Cerebral artery myogenic reactivity: The next frontier in developing effective interventions for subarachnoid hemorrhage

Abstract

Aneurysmal subarachnoid hemorrhage (SAH) is a devastating cerebral event that kills or debilitates the majority of those afflicted. The blood that spills into the subarachnoid space stimulates profound cerebral artery vasoconstriction and consequently, cerebral ischemia. Thus, once the initial bleeding in SAH is appropriately managed, the clinical focus shifts to maintaining/improving cerebral perfusion. However, current therapeutic interventions largely fail to improve clinical outcome, because they do not effectively restore normal cerebral artery function. This review discusses emerging evidence that perturbed cerebrovascular "myogenic reactivity," a crucial microvascular process that potently dictates cerebral perfusion, is the critical element underlying cerebral ischemia in SAH. In fact, the myogenic mechanism could be the reason why many therapeutic interventions, including "Triple H" therapy, fail to deliver benefit to patients. Understanding the molecular basis for myogenic reactivity changes in SAH holds the key to develop more effective therapeutic interventions; indeed, promising recent advancements fuel optimism that vascular dysfunction in SAH can be corrected to improve outcome.

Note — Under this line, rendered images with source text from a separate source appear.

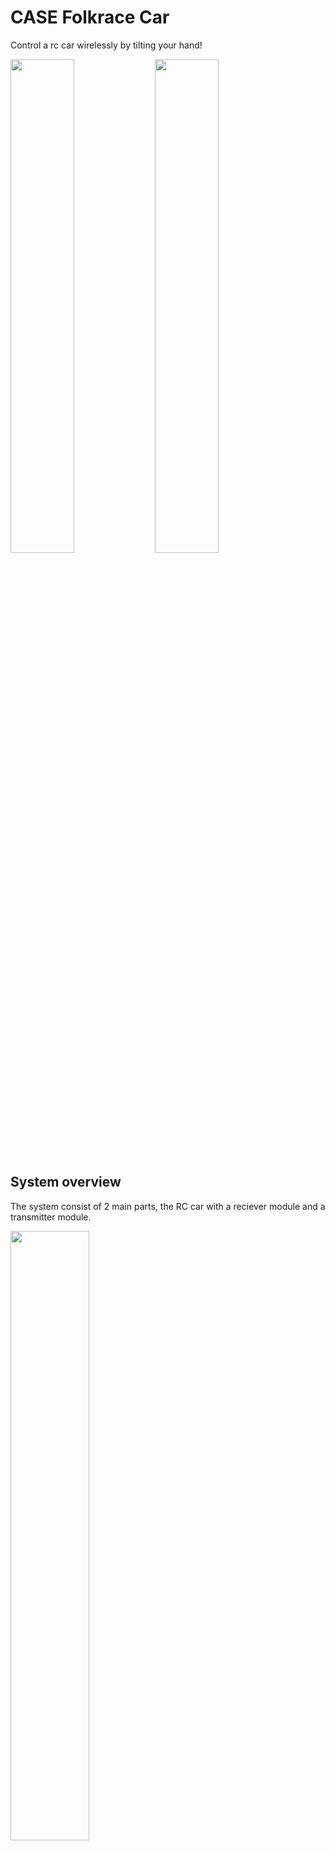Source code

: # CASE Folkrace Car

Control a rc car wirelessly by tilting your hand!

<img src="images/complete.JPG" width="45%" />
<img src="images/front.JPG" width="45%" />

## System overview
The system consist of 2 main parts, the RC car with a reciever module and a transmitter module.

<img src="images/receiver.JPG" width="50%" />

The reciever module is an Arduino Nano, NRF24L01+ (wireless transceiver) and 2x3 pin headers on a perfboard. It connects to the ESC and Servo via the two pin headers. The ESC supplies 5V to the Arduino and the Servo. The Arduino supplies control signals to the ESC and the Servo.

<img src="images/transmitter.JPG" width="50%" />

The transmitter module consists of a Arduino nano, NRF24L01+, MPU6050 (IMU, accelerometer + gyroscope) a voltage regulator (buck) on a perfboard inside a 3D printed case with a acrylic panel on top. 

## How do you use it?
<b>Step 1</b>

Connect both ESC and Servo to the reciever perfboard on the rc car.
Connect a 2s LiPo battery to the rc car and power it on.
The car should beep a few times and then turn the wheels to a forward drive and stand still.

<b>Step 2</b>

Strap the transmitter box on top of your hand with the veclro strap.

Turn on transmitter by plugging in the battery in the JST connector.

Place your hand so that your palm faces, the MCU will start talking with the IMU, setting it up and calibrating.

After about 3s the system is ready and you can tilt your hand to control the car.

<img src="images/vel_dir.JPG" width="50%" />

Tilt your hand forward to accelerate and backwards to decelerate. In order to reverse you have to go to normal position, backwards, then normal and then backwards again.

Tilt your hand to the right or left to turn. 

## How does it work?
We use the gravity vector on X and Y axis to determine how to accelerate/decelerate and turn.
Take a look at the code (it has alot of comments) if you are interested to see the inner workings. 

## Creating more
The files for the box and panel are in the hardware folder. (STL, STEP, F3D, DXF)

## Development
The plattformio project contains personal VS code tasks for uploading and monitoring both devices with a single button click. 
You will have to edit them for them to work on your system.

Keywords: Cerebral blood flow; cystic fibrosis transmembrane conductance regulator (CFTR); microvascular dysfunction; myogenic vasoconstriction; tumor necrosis factor.

Figure 1.

The myogenic mechanism underlies the failure of current therapeutic interventions. Shown are schematic tracings of myogenic responses and cerebral autoregulation, as would be observed in the cerebral microcirculation prior to and following subarachnoid hemorrhage (SAH). The myogenic response adjusts vascular resistance proportionally to pressure, resulting in constant flow over a wide range of perfusion pressures. In SAH, myogenic reactivity is augmented: autoregulation persists, but perfusion is reduced. The reduced perfusion in SAH results in secondary ischemic injury. Therapeutic intervention with vasodilators overrides the myogenic response, which compromises autoregulation. Perfusion increases, but pressure is transmitted to the delicate microcirculation, resulting in microvascular injury and edema formation. Therapeutic intervention with “Triple H Therapy” (hypertension, hypervolemia and hemodilution) confers minimal benefit since: (i) within the autoregulatory range, the myogenic response counteracts the pressure increase, resulting in no flow change; or (ii) beyond the autoregulatory range (“breakthrough” pressures), pressure is transmitted to the delicate microcirculation, resulting in microvascular injury and edema formation. Restoring normal myogenic reactivity is the most effective means to improve perfusion without secondary injury.

Figure 2.

Current and proposed molecular mechanisms augmenting myogenic reactivity in subarachnoid hemorrhage. A mechanosensitive complex localized to the plasma membrane initiates the myogenic response, resulting in membrane potential depolarization, calcium entry and extracellular signal-regulated kinase 1 and 2 (ERK1/2) activation. ERK1/2 phosphorylates sphingosine kinase 1 (Sphk1), eliciting its translocation to the plasma membrane and synthesis of sphingosine-1-phosphate (S1P) from sphingosine. Intracellular S1P modulates pressure-stimulated calcium elevation, which activates calmodulin (CAM), myosin light chain kinase (MLCK) and the contraction apparatus. Extracellular S1P activates the S1P₂ receptor subtype (S1P₂R) to activate the RhoA/Rho kinase (ROCK) signaling pathway, which inhibits myosin light chain phosphatase (MLCP). Inhibiting MLCP enhances MLCK's activation of the contractile apparatus. Extracellular S1P is sequestered from S1P₂R by the cystic fibrosis transmembrane conductance regulator (CFTR), which transports S1P across the plasma membrane for dephosphorylation by S1P phosphohydrolase 1 (SPP1). In subarachnoid hemorrhage (SAH), the induction of inflammatory tumor necrosis factor (TNF) signaling curtails CFTR gene expression (not shown) and accelerates CFTR degradation mechanisms: this results in higher S1P bioavailability for S1P₂R signaling and increases activation of the contractile apparatus. In experimental settings, preventing TNF signaling (etanercept; ETN) or antagonizing S1P₂R signaling (JTE013) successfully blocks this pathological process. Therapeutics that increases CFTR expression (Lumacaftor) or activity (Ivacaftor) would be expected to have similar efficacy in terms of blocking the pathological enhancement of S1P/S1P₂R signaling: their value as a therapeutic intervention awaits experimental validation.